I’ll never forget the first time I saw a loaf of bread growing mold. I was completely disgusted and remember saying something to the effect of: “Ew! It’s rotten bread!” Then I remember my dad explaining:
“Actually, if it’s molding that means it was good for you. Things that spoil quicker are better for you than things that sit on the shelf for years and years. If they don’t get rotten that means they have artificial preservatives.”
I couldn’t understand this at all. If I compared a strawberry-flavored gummy snack to an imperfectly-shaped, browning-on-one-edge, actual strawberry, as a kid I would have picked the gummy snack every time. Not just because it’s sweeter, but also because it looks prettier and lasts longer. I’ve never seen mold grow on a gummy snack. But of course we all know my dad was right: the less attractive real strawberry is better for you because it is natural and (hopefully) chemical-free.
I was thinking about this concept of perishable things versus imperishable things and Jesus’ promise of eternal life. I think our inclination toward beautiful, imperishable things (like gummy snacks) is an illustration of our eternal nature in a fallen world. We want things to last forever, but we’re forced to manufacture ways with chemical preservatives. Like the Twinkie, who along with the cockroach is said be the only thing that could survive a nuclear holocaust.

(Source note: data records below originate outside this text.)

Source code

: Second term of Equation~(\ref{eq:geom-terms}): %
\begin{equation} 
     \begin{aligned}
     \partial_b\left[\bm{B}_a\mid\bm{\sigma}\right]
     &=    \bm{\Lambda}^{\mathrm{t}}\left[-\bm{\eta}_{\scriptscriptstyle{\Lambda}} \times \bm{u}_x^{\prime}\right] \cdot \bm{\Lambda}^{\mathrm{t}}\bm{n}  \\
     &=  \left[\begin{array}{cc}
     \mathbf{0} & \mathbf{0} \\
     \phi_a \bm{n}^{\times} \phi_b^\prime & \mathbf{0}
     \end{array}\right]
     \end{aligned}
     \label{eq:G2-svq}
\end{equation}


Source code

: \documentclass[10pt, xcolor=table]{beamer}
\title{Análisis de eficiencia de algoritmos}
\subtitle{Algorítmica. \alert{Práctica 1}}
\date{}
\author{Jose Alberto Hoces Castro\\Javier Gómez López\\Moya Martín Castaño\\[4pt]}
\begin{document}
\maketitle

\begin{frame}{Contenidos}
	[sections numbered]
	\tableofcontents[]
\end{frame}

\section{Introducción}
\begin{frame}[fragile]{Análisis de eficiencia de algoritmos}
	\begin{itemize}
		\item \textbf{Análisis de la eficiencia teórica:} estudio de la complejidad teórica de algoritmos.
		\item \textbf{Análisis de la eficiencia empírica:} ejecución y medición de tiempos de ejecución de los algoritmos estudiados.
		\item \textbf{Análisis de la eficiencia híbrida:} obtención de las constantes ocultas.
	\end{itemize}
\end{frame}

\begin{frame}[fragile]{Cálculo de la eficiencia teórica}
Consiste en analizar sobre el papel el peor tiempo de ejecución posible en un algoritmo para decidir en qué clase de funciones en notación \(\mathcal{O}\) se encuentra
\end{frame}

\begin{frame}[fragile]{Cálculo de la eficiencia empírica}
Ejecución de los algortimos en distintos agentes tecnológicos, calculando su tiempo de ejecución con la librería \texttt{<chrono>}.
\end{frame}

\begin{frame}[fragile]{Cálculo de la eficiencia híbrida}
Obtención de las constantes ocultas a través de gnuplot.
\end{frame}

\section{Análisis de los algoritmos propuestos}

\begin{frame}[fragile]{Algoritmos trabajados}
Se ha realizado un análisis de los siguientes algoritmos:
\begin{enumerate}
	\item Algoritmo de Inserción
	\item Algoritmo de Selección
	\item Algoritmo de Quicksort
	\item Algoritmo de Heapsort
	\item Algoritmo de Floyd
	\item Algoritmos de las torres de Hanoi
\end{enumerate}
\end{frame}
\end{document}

Jesus has a fascinating conversation with some of the folks from the group of 5,000 he miraculously fed in John 6. They’re basically looking for another bread handout, but Jesus says to them, “Do not labor for the food that perishes, but for the food that endures to eternal life, which the Son of Man will give to you. For on him God the Father has set his seal.” They don’t get it and ask Jesus for a sign from heaven like Moses manna in the wilderness. So he says, “Truly, truly, I say to you, it was not Moses who gave you the bread from heaven, but my Father gives you to the true bread from heaven. For the bread of God is he who comes down from heaven and gives life to this world.” They still don’t get it. They ask him for a piece of this magical, beautiful, nonperishable bread. So finally Jesus hits them with the kicker:
“I am the bread of life; whoever comes to me shall not hunger, and whoever believes in me shall never thirst.”
Jesus is the imperishable bread. He is his own perpetual nutrient source – no artificial preservatives needed. Unlike a Twinkie or a gummy snack, Jesus is both imperishable and eternally nutritious. What we long for in a fallen world is found in Him and in Him alone.